(Stored entries)
------------------------------------

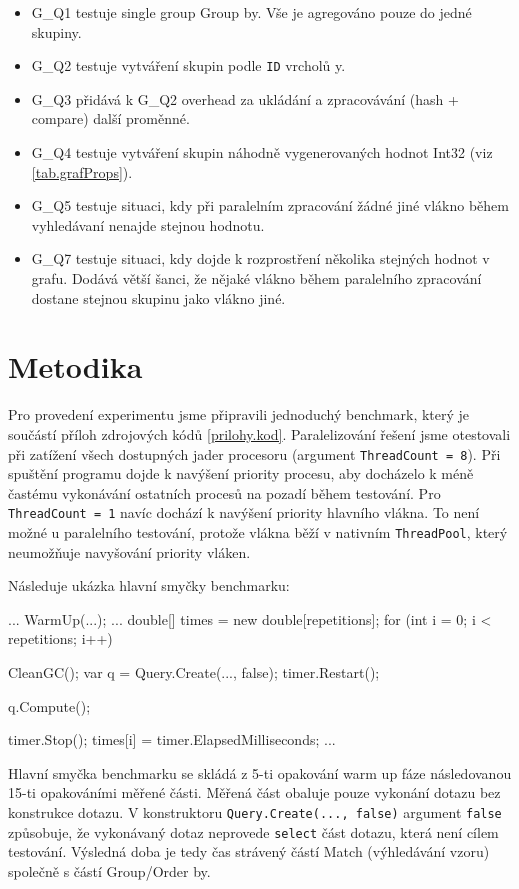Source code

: \begin{itemize}

\item G\_Q1 testuje single group Group by. Vše je agregováno pouze do jedné skupiny. 
\item G\_Q2 testuje vytváření skupin podle \verb+ID+ vrcholů y.
\item G\_Q3 přidává k G\_Q2 overhead za ukládání a zpracovávání (hash + compare) další proměnné.
\item G\_Q4 testuje vytváření skupin náhodně vygenerovaných hodnot Int32 (viz \ref{tab.grafProps}). 
\item G\_Q5 testuje situaci, kdy při paralelním zpracování žádné jiné vlákno během vyhledávaní nenajde stejnou hodnotu.
\item G\_Q7 testuje situaci, kdy dojde k rozprostření několika stejných hodnot v grafu. Dodává větší šanci, že nějaké vlákno během paralelního zpracování dostane stejnou skupinu jako vlákno jiné.

\end{itemize}

\section{Metodika}

Pro provedení experimentu jsme připravili jednoduchý benchmark, který je součástí příloh zdrojových kódů \ref{prilohy.kod}.
Paralelizování řešení jsme otestovali při zatížení všech dostupných jader procesoru (argument \verb+ThreadCount = 8+).
Při spuštění programu dojde k navýšení priority procesu, aby docházelo k méně častému vykonávání ostatních procesů na pozadí během testování. 
Pro \verb+ThreadCount = 1+ navíc dochází k navýšení priority hlavního vlákna. 
To není možné u paralelního testování, protože vlákna běží v nativním \verb+ThreadPool+, který neumožňuje navyšování priority vláken.

Následuje ukázka hlavní smyčky benchmarku:

\begin{code}
...
 WarmUp(...);
...
double[] times = new double[repetitions];
for (int i = 0; i < repetitions; i++)
{
    CleanGC(); 
    var q = Query.Create(..., false); 
    timer.Restart();

    q.Compute();

    timer.Stop();
    times[i] = timer.ElapsedMilliseconds;
    ...
}
\end{code}

Hlavní smyčka benchmarku se skládá z 5-ti opakování warm up fáze následovanou 15-ti opakováními měřené části. 
Měřená část obaluje pouze vykonání dotazu bez konstrukce dotazu. 
V konstruktoru \verb+Query.Create(..., false)+ argument \verb+false+ způsobuje, že vykonávaný dotaz neprovede \verb+select+ část dotazu, která není cílem testování.
Výsledná doba je tedy čas strávený částí Match (výhledávání vzoru) společně s částí Group/Order by. 

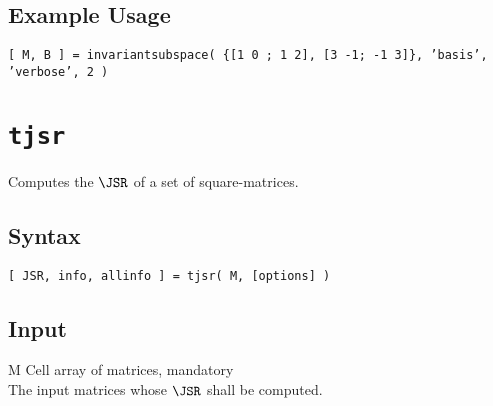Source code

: \subsection*{Example Usage}
\begin{param}
\item[{\texttt{[ M, B ] = invariantsubspace( \{[1 0 ; 1 2], [3 -1; -1 3]\}, 'basis', 'verbose', 2 )}}]
\end{param}




\section{\texttt{tjsr}}\label{tjsr}
Computes the $\JSR$ of a set of square-matrices.
\subsection*{Syntax}
\begin{param}
\item \texttt{[ JSR, info, allinfo ] = tjsr( M, [options] ) }
\end{param}

\subsection*{Input}
\begin{param}
\item[M] Cell array of matrices, mandatory\\The input matrices whose $\JSR$ shall be computed.
\end{param}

------------------------------------

§ ASSIGNMENT:
In the answer, give only the lines from the top of the data above through the line with "Paralelizování řešení jsme", reproduced exactly; no picture may appear.

§ SOLUTION FOR THIS EXERCISE:
Source code

: \begin{itemize}

\item G\_Q1 testuje single group Group by. Vše je agregováno pouze do jedné skupiny. 
\item G\_Q2 testuje vytváření skupin podle \verb+ID+ vrcholů y.
\item G\_Q3 přidává k G\_Q2 overhead za ukládání a zpracovávání (hash + compare) další proměnné.
\item G\_Q4 testuje vytváření skupin náhodně vygenerovaných hodnot Int32 (viz \ref{tab.grafProps}). 
\item G\_Q5 testuje situaci, kdy při paralelním zpracování žádné jiné vlákno během vyhledávaní nenajde stejnou hodnotu.
\item G\_Q7 testuje situaci, kdy dojde k rozprostření několika stejných hodnot v grafu. Dodává větší šanci, že nějaké vlákno během paralelního zpracování dostane stejnou skupinu jako vlákno jiné.

\end{itemize}

\section{Metodika}

Pro provedení experimentu jsme připravili jednoduchý benchmark, který je součástí příloh zdrojových kódů \ref{prilohy.kod}.
Paralelizování řešení jsme otestovali při zatížení všech dostupných jader procesoru (argument \verb+ThreadCount = 8+).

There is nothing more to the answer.